> _AVAILABLE DATA_
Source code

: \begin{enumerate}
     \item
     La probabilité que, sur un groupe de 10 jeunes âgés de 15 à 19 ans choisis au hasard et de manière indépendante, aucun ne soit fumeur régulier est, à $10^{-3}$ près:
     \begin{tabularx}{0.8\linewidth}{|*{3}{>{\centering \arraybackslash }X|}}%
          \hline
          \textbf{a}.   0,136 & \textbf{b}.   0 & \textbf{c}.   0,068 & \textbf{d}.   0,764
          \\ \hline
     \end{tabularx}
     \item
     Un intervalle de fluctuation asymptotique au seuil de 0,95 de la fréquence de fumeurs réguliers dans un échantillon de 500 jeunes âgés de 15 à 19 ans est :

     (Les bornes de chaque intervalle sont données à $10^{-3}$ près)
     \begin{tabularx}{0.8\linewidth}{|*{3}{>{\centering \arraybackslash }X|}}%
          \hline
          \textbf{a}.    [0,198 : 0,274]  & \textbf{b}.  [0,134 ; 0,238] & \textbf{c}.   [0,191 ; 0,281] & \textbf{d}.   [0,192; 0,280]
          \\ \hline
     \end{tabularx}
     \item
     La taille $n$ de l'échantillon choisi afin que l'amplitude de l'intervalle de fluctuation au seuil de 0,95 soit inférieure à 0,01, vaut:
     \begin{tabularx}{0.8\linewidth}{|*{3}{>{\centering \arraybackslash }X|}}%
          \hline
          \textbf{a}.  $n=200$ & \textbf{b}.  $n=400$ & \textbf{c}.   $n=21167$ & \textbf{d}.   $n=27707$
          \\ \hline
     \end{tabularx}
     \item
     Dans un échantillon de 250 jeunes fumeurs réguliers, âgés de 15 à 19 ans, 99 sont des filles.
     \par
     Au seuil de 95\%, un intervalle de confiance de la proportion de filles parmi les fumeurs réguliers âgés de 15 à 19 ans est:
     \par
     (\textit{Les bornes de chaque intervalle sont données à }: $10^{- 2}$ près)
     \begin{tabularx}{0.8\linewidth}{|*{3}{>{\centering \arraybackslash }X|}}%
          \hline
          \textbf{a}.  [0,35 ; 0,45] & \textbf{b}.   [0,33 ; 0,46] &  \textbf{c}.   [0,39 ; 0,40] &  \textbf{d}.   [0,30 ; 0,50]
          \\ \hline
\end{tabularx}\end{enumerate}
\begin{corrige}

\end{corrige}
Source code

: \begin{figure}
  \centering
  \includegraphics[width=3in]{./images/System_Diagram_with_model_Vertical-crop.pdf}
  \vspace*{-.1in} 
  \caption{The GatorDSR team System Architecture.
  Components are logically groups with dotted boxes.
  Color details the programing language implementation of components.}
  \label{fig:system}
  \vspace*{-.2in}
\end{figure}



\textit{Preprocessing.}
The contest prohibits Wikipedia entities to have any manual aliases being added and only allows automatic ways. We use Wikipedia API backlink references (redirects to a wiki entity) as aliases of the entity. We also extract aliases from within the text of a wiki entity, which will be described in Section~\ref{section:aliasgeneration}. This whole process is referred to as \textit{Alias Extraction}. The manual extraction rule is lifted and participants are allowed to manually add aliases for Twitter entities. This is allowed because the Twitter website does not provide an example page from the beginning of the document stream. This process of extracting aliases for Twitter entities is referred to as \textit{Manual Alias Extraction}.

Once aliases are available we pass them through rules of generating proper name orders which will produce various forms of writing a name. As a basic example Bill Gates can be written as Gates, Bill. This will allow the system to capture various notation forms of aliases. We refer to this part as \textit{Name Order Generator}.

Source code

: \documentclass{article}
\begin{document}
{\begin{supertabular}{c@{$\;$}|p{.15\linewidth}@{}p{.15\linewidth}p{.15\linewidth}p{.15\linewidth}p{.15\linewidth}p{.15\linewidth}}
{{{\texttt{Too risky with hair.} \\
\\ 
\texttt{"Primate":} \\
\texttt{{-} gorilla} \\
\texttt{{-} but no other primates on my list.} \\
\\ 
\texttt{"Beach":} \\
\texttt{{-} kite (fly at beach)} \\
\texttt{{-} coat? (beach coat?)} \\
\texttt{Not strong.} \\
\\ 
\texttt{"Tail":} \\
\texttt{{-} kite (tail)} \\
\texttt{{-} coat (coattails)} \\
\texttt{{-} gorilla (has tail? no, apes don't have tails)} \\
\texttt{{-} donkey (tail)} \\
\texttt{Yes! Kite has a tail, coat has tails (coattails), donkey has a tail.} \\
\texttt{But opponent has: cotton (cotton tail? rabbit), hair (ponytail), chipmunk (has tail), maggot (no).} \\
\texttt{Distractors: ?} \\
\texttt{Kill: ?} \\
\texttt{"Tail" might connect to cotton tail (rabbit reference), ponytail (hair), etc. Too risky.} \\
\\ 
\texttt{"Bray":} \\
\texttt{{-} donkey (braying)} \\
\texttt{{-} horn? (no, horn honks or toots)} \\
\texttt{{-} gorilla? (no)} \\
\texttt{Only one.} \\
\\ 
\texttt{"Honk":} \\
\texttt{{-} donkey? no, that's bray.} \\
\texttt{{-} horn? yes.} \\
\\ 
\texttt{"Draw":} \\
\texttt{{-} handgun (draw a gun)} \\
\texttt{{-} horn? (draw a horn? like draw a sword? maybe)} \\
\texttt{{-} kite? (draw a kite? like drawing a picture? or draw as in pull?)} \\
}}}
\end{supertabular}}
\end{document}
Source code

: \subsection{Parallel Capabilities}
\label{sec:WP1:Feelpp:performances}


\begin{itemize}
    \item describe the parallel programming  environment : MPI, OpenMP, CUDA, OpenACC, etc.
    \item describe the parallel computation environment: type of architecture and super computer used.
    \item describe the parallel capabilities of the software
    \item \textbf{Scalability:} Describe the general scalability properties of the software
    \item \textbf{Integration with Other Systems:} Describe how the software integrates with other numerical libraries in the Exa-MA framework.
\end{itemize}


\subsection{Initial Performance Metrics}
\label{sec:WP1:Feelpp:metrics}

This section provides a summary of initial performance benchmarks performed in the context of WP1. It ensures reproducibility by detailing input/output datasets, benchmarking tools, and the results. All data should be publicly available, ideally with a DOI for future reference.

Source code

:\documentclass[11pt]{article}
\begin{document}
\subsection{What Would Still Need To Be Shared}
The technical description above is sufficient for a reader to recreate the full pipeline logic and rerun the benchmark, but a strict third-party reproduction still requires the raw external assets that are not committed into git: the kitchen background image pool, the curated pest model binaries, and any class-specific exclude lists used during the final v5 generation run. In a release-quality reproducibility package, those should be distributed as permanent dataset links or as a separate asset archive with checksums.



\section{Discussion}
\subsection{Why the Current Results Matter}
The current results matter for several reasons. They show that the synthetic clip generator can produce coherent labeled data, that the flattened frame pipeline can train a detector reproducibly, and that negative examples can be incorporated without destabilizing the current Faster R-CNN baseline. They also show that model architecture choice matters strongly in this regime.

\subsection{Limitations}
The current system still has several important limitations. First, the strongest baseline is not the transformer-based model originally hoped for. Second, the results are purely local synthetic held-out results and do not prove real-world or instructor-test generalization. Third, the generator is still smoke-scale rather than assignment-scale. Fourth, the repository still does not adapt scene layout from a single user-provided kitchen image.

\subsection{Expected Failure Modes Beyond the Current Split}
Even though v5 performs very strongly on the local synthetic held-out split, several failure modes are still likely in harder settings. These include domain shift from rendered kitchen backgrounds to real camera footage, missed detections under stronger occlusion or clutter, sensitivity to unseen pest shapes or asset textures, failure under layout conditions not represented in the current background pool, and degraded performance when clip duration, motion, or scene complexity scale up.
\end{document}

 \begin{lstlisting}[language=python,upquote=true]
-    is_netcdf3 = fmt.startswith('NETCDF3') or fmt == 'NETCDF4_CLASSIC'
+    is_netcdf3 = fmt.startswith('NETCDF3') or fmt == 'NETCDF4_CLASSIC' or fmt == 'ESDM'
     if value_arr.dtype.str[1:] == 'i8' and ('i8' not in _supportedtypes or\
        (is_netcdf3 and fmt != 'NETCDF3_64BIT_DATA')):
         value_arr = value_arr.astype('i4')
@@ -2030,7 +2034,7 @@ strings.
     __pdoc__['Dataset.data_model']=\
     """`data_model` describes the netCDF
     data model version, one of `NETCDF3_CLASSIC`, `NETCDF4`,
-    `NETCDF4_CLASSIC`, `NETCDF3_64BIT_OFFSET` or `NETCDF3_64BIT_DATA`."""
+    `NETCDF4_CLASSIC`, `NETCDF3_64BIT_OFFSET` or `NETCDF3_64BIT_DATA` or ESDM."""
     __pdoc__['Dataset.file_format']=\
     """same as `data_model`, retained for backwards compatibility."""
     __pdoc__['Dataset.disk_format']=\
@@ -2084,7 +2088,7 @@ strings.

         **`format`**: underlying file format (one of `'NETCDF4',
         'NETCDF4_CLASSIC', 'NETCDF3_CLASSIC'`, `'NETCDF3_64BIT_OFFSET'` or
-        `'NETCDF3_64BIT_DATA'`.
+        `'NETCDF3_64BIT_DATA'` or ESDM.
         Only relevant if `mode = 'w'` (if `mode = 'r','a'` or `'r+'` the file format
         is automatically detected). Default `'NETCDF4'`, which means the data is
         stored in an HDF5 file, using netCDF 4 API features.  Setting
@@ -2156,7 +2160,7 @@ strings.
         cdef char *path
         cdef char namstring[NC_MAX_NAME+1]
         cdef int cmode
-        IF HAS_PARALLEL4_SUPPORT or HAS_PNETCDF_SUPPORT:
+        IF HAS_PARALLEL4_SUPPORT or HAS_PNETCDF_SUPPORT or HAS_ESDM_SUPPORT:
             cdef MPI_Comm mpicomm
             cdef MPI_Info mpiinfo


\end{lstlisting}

> _PROBLEM DETAILS_
Return every line from the entries above that contains the word "ponytail".

> _SOLUTION BELOW_
\texttt{But opponent has: cotton (cotton tail? rabbit), hair (ponytail), chipmunk (has tail), maggot (no).} \\
\texttt{"Tail" might connect to cotton tail (rabbit reference), ponytail (hair), etc. Too risky.} \\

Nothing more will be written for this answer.